We believe the sample to be a good representation of the United States in terms of raw distribution of both region and rurality, but further research using community health centers would provide additional insight into differences in outcomes across the severity spectrum and would provide less uncertainty about the severity of disease at admission. Additionally, health care organizations contributing data to N3C may have cared for more severely ill patients, providing a potential source of bias. In any case, understanding differences in those persons requiring treatment at tertiary care centers provides value; in addition, the relative distribution of deaths is similar to that for the overall population reported in public health systems, which suggests a nondifferential risk of misclassification.

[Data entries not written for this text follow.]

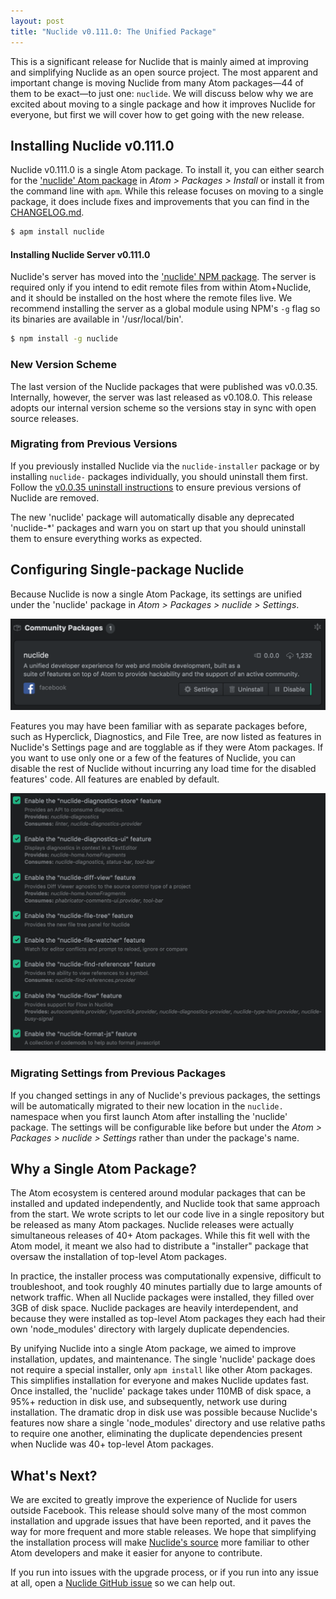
 ```yaml
---
layout: post
title: "Nuclide v0.111.0: The Unified Package"
---
```


This is a significant release for Nuclide that is mainly aimed at improving and simplifying Nuclide as an open source project. The most apparent and important change is moving Nuclide from many Atom
packages—44 of them to be exact—to just one: `nuclide`. We will discuss below why we are excited
about moving to a single package and how it improves Nuclide for everyone, but first we will cover
how to get going with the new release.

## Installing Nuclide v0.111.0

Nuclide v0.111.0 is a single Atom package. To install it, you can either search for the
['nuclide' Atom package](https://atom.io/packages/nuclide) in *Atom > Packages > Install* or install
it from the command line with `apm`. While this release focuses on moving to a single package, it
does include fixes and improvements that you can find in the
[CHANGELOG.md](https://github.com/facebook/nuclide/blob/v0.111.0/CHANGELOG.md).

```bash
$ apm install nuclide
```

#### Installing Nuclide Server v0.111.0

Nuclide's server has moved into the ['nuclide' NPM package](https://www.npmjs.com/package/nuclide).
The server is required only if you intend to edit remote files from within Atom+Nuclide, and it
should be installed on the host where the remote files live. We recommend installing the server as
a global module using NPM's `-g` flag so its binaries are available in '/usr/local/bin'.

```bash
$ npm install -g nuclide
```

### New Version Scheme

The last version of the Nuclide packages that were published was v0.0.35. Internally, however, the
server was last released as v0.108.0. This release adopts our internal version scheme so the
versions stay in sync with open source releases.

### Migrating from Previous Versions

If you previously installed Nuclide via the `nuclide-installer` package or by installing `nuclide-`
packages individually, you should uninstall them first. Follow the
[v0.0.35 uninstall instructions](/docs/editor/uninstall/#v0-0-35-and-prior) to ensure previous
versions of Nuclide are removed.

The new 'nuclide' package will automatically disable any deprecated 'nuclide-*' packages and warn
you on start up that you should uninstall them to ensure everything works as expected.

## Configuring Single-package Nuclide

Because Nuclide is now a single Atom Package, its settings are unified under the 'nuclide' package
in *Atom > Packages > nuclide > Settings*.

![](/static/images/blog/nuclide-atom-settings.png)

Features you may have been familiar with as separate packages before, such as Hyperclick,
Diagnostics, and File Tree, are now listed as features in Nuclide's Settings page and are togglable
as if they were Atom packages. If you want to use only one or a few of the features of Nuclide, you
can disable the rest of Nuclide without incurring any load time for the disabled features' code. All
features are enabled by default.

![](/static/images/blog/nuclide-feature-settings.png)

### Migrating Settings from Previous Packages

If you changed settings in any of Nuclide's previous packages, the settings will be automatically
migrated to their new location in the `nuclide.` namespace when you first launch Atom after
installing the 'nuclide' package. The settings will be configurable like before but under the
*Atom > Packages > nuclide > Settings* rather than under the package's name.

## Why a Single Atom Package?

The Atom ecosystem is centered around modular packages that can be installed and updated
independently, and Nuclide took that same approach from the start. We wrote scripts to let our code
live in a single repository but be released as many Atom packages. Nuclide releases were actually
simultaneous releases of 40+ Atom packages. While this fit well with the Atom model, it meant we
also had to distribute a "installer" package that oversaw the installation of top-level Atom
packages.

In practice, the installer process was computationally expensive, difficult to
troubleshoot, and took roughly 40 minutes partially due to large amounts of network traffic. When
all Nuclide packages were installed, they filled over 3GB of disk space. Nuclide packages are
heavily interdependent, and because they were installed as top-level Atom packages they each had
their own 'node_modules' directory with largely duplicate dependencies.

By unifying Nuclide into a single Atom package, we aimed to improve installation, updates, and
maintenance. The single 'nuclide' package does not require a special installer, only `apm install`
like other Atom packages. This simplifies installation for everyone and makes Nuclide updates fast.
Once installed, the 'nuclide' package takes under 110MB of disk space, a 95%+ reduction in disk use,
and subsequently, network use during installation. The dramatic drop in disk use was possible
because Nuclide's features now share a single 'node_modules' directory and use relative paths to
require one another, eliminating the duplicate dependencies present when Nuclide was 40+ top-level
Atom packages.

## What's Next?

We are excited to greatly improve the experience of Nuclide for users outside Facebook. This release
should solve many of the most common installation and upgrade issues that have been reported, and it
paves the way for more frequent and more stable releases. We hope that simplifying the installation
process will make [Nuclide's source](https://github.com/facebook/nuclide) more familiar to other
Atom developers and make it easier for anyone to contribute.

If you run into issues with the upgrade process, or if you run into any issue at all, open a
[Nuclide GitHub issue](https://github.com/facebook/nuclide/issues) so we can help out.
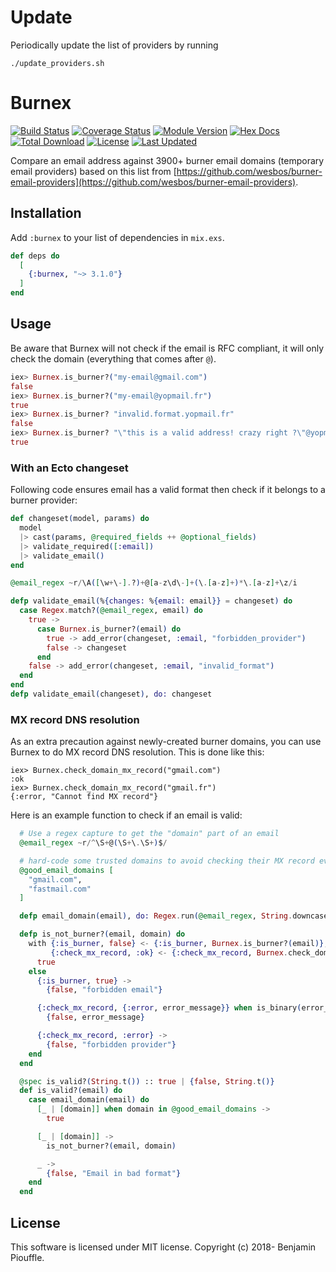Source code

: # Update

Periodically update the list of providers by running

    ./update_providers.sh

# Burnex

<!--MDOC !-->

[![Build Status](https://github.com/Betree/burnex/workflows/Test/badge.svg)](https://github.com/Betree/burnex/actions)
[![Coverage Status](https://coveralls.io/repos/github/Betree/burnex/badge.svg?branch=master)](https://coveralls.io/github/Betree/burnex?branch=master)
[![Module Version](https://img.shields.io/hexpm/v/burnex.svg)](https://hex.pm/packages/burnex)
[![Hex Docs](https://img.shields.io/badge/hex-docs-lightgreen.svg)](https://hexdocs.pm/burnex/)
[![Total Download](https://img.shields.io/hexpm/dt/burnex.svg)](https://hex.pm/packages/burnex)
[![License](https://img.shields.io/hexpm/l/burnex.svg)](https://hex.pm/packages/burnex)
[![Last Updated](https://img.shields.io/github/last-commit/Betree/burnex.svg)](https://github.com/Betree/burnex/commits/master)

Compare an email address against 3900+ burner email domains (temporary email
providers) based on this list from
[https://github.com/wesbos/burner-email-providers](https://github.com/wesbos/burner-email-providers).

## Installation

Add `:burnex` to your list of dependencies in `mix.exs`.

```elixir
def deps do
  [
    {:burnex, "~> 3.1.0"}
  ]
end
```

## Usage

Be aware that Burnex will not check if the email is RFC compliant, it will only
check the domain (everything that comes after `@`).

```elixir
iex> Burnex.is_burner?("my-email@gmail.com")
false
iex> Burnex.is_burner?("my-email@yopmail.fr")
true
iex> Burnex.is_burner? "invalid.format.yopmail.fr"
false
iex> Burnex.is_burner? "\"this is a valid address! crazy right ?\"@yopmail.fr"
true
```

### With an Ecto changeset

Following code ensures email has a valid format then check if it belongs to a burner provider:

```elixir
def changeset(model, params) do
  model
  |> cast(params, @required_fields ++ @optional_fields)
  |> validate_required([:email])
  |> validate_email()
end

@email_regex ~r/\A([\w+\-].?)+@[a-z\d\-]+(\.[a-z]+)*\.[a-z]+\z/i

defp validate_email(%{changes: %{email: email}} = changeset) do
  case Regex.match?(@email_regex, email) do
    true ->
      case Burnex.is_burner?(email) do
        true -> add_error(changeset, :email, "forbidden_provider")
        false -> changeset
      end
    false -> add_error(changeset, :email, "invalid_format")
  end
end
defp validate_email(changeset), do: changeset
```

### MX record DNS resolution

As an extra precaution against newly-created burner domains,
you can use Burnex to do MX record DNS resolution.
This is done like this:

```
iex> Burnex.check_domain_mx_record("gmail.com")
:ok
iex> Burnex.check_domain_mx_record("gmail.fr")
{:error, "Cannot find MX record"}
```

Here is an example function to check if an email is valid:

```elixir
  # Use a regex capture to get the "domain" part of an email
  @email_regex ~r/^\S+@(\S+\.\S+)$/

  # hard-code some trusted domains to avoid checking their MX record every time
  @good_email_domains [
    "gmail.com",
    "fastmail.com"
  ]

  defp email_domain(email), do: Regex.run(@email_regex, String.downcase(email))

  defp is_not_burner?(email, domain) do
    with {:is_burner, false} <- {:is_burner, Burnex.is_burner?(email)},
         {:check_mx_record, :ok} <- {:check_mx_record, Burnex.check_domain_mx_record(domain)} do
      true
    else
      {:is_burner, true} ->
        {false, "forbidden email"}

      {:check_mx_record, {:error, error_message}} when is_binary(error_message) ->
        {false, error_message}

      {:check_mx_record, :error} ->
        {false, "forbidden provider"}
    end
  end

  @spec is_valid?(String.t()) :: true | {false, String.t()}
  def is_valid?(email) do
    case email_domain(email) do
      [_ | [domain]] when domain in @good_email_domains ->
        true

      [_ | [domain]] ->
        is_not_burner?(email, domain)

      _ ->
        {false, "Email in bad format"}
    end
  end
```


## License

This software is licensed under MIT license. Copyright (c) 2018- Benjamin Piouffle.
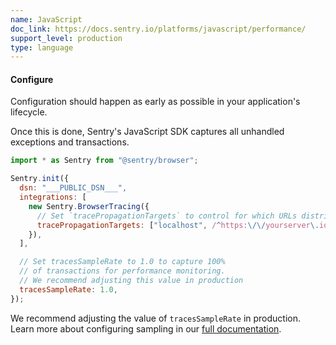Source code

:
 ```yaml
---
name: JavaScript
doc_link: https://docs.sentry.io/platforms/javascript/performance/
support_level: production
type: language
---
```


#### Configure

Configuration should happen as early as possible in your application's lifecycle.

Once this is done, Sentry's JavaScript SDK captures all unhandled exceptions and transactions.

```javascript
import * as Sentry from "@sentry/browser";

Sentry.init({
  dsn: "___PUBLIC_DSN___",
  integrations: [
    new Sentry.BrowserTracing({
      // Set `tracePropagationTargets` to control for which URLs distributed tracing should be enabled
      tracePropagationTargets: ["localhost", /^https:\/\/yourserver\.io\/api/],
    }),
  ],

  // Set tracesSampleRate to 1.0 to capture 100%
  // of transactions for performance monitoring.
  // We recommend adjusting this value in production
  tracesSampleRate: 1.0,
});
```

We recommend adjusting the value of `tracesSampleRate` in production. Learn more about configuring sampling in our [full documentation](/platforms/javascript/configuration/sampling/).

Other limitations of the N3C data source include data aggregated from different health systems with different local practices, regulations, and data models, resulting in potential reporting differences, despite our application of data robustness checks. Additionally, the comparison group is limited only to those prematched at the site level from patients who have had a confirmed negative SARS‐CoV‐2 test. Although 54% of American Indian and Alaska Native populations in the United States live in rural areas and have been disproportionately affected by C19, 53 , 54 their racial demographic is unavailable for explicit study in accordance with tribal sovereignty policies. Finally, these analyses are limited to residents in the United States and may not be generalizable to other countries.
CONCLUSIONS
Hospitalization, death, and other adverse events were significantly higher among rural C19 patients than their urban counterparts after adjusting for multiple factors, including age, sex, race, Census subregion, and comorbidities. These data provide evidence‐based documentation of rural health disparities. Further research is needed to understand this disparity for both acute and chronic health conditions.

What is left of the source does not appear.